:: ACTIVITY ::
Tally every line of the records below that includes "dots", and reply with the total alone.
*** Begin section ***
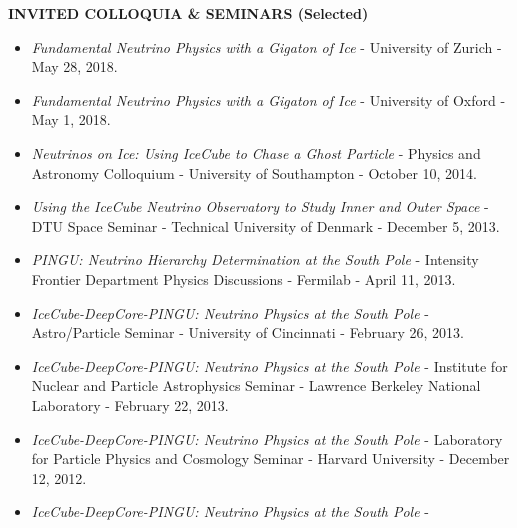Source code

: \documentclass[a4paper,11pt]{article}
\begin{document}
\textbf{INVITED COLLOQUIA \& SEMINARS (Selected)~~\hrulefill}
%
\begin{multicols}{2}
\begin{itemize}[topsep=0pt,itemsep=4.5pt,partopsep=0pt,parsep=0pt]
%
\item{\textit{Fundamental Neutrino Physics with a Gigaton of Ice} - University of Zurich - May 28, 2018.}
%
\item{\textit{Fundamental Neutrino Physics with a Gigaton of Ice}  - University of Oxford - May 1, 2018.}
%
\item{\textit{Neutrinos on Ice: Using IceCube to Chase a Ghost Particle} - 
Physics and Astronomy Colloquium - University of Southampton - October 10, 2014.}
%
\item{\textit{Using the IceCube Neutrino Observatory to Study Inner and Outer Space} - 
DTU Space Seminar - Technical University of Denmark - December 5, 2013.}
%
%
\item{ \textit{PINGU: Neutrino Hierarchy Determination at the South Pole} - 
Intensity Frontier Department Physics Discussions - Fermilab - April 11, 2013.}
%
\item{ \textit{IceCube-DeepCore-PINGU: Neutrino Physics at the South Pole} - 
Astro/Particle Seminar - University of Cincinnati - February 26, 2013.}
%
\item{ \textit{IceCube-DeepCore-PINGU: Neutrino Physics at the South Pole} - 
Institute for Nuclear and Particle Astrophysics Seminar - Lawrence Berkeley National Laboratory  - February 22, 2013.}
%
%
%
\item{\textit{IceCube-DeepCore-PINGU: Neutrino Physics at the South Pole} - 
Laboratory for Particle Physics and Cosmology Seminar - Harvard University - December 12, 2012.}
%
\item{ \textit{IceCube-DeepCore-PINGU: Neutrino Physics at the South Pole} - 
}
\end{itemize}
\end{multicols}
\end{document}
*** End section ***
*** Begin section ***
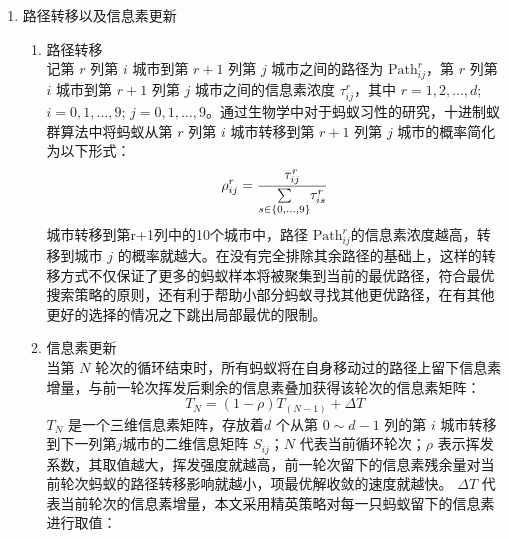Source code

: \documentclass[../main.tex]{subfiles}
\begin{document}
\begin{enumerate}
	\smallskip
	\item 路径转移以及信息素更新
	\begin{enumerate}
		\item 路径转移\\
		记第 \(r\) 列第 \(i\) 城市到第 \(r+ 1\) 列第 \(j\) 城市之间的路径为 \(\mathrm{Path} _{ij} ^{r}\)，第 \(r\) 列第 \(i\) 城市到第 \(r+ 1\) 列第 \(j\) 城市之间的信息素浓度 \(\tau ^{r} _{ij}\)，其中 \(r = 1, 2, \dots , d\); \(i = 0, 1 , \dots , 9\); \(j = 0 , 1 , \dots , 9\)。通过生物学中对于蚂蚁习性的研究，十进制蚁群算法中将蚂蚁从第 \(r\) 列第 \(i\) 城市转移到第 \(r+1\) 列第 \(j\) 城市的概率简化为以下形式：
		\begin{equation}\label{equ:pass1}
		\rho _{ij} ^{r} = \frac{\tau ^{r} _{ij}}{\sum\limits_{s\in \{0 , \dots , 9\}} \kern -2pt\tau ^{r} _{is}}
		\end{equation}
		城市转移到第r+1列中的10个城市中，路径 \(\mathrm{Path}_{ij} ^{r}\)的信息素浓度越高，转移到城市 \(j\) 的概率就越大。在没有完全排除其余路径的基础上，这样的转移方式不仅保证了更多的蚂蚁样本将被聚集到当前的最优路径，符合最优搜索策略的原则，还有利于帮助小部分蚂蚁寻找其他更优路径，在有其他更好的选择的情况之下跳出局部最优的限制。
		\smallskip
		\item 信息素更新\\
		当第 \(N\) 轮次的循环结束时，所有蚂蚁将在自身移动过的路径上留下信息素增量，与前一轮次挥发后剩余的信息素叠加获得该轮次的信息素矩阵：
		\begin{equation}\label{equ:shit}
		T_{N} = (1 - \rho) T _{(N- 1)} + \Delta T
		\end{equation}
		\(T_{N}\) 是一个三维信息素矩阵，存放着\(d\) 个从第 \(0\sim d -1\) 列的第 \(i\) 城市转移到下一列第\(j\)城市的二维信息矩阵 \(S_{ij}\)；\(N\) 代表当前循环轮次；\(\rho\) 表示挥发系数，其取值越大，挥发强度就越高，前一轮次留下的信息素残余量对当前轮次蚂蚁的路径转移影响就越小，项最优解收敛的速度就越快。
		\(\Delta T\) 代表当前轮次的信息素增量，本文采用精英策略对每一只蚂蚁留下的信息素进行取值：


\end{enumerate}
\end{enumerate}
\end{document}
*** End section ***
:: WRITTEN REPLY ::
2